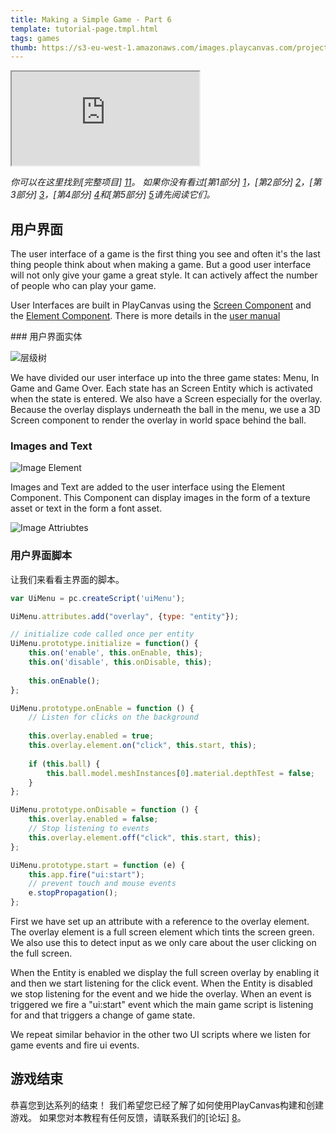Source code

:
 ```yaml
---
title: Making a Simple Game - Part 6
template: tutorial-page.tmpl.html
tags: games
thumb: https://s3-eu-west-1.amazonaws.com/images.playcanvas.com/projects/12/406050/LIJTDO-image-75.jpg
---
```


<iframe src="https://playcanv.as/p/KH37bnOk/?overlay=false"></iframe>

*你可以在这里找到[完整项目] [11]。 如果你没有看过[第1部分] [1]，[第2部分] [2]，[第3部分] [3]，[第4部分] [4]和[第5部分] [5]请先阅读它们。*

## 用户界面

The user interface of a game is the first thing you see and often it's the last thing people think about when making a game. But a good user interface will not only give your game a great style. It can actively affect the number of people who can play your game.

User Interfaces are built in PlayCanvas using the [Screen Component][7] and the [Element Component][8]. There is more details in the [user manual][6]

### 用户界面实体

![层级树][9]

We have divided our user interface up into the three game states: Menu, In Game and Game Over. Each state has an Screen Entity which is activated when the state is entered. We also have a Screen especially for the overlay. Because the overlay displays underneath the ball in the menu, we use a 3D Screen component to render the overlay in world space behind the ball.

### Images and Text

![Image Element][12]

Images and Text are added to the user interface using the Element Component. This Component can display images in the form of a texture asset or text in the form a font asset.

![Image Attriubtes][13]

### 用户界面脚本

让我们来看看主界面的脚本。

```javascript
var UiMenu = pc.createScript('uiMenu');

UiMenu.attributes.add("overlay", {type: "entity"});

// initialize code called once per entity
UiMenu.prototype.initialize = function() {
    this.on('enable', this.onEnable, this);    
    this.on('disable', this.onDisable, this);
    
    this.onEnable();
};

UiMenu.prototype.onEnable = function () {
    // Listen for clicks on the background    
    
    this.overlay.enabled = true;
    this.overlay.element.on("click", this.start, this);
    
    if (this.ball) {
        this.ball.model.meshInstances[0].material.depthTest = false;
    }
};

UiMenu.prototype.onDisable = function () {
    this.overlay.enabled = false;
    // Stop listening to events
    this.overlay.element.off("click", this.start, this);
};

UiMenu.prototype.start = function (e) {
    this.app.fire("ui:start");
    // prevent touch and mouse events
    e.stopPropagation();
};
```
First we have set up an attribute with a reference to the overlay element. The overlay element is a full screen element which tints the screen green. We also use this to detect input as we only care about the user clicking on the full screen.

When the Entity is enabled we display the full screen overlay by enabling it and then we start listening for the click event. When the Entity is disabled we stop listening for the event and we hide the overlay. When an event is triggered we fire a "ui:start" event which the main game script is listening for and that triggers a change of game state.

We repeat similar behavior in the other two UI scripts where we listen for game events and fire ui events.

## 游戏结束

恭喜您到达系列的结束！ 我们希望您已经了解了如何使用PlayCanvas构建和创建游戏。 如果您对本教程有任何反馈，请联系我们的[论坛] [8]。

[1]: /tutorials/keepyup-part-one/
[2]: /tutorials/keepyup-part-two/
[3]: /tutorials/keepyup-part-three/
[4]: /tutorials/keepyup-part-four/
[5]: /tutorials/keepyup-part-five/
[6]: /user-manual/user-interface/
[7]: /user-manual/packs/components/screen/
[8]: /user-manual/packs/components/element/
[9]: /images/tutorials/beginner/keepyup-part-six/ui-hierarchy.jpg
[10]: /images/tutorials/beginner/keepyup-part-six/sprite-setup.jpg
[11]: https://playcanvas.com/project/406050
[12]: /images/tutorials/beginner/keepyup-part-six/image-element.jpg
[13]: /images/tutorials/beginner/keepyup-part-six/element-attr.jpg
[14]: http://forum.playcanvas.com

......

Problem details → Restate the final lines of the listing above word for word, beginning at the line that contains "[6]: /user-manual/user-interface/".

Exercise output →
[6]: /user-manual/user-interface/
[7]: /user-manual/packs/components/screen/
[8]: /user-manual/packs/components/element/
[9]: /images/tutorials/beginner/keepyup-part-six/ui-hierarchy.jpg
[10]: /images/tutorials/beginner/keepyup-part-six/sprite-setup.jpg
[11]: https://playcanvas.com/project/406050
[12]: /images/tutorials/beginner/keepyup-part-six/image-element.jpg
[13]: /images/tutorials/beginner/keepyup-part-six/element-attr.jpg
[14]: http://forum.playcanvas.com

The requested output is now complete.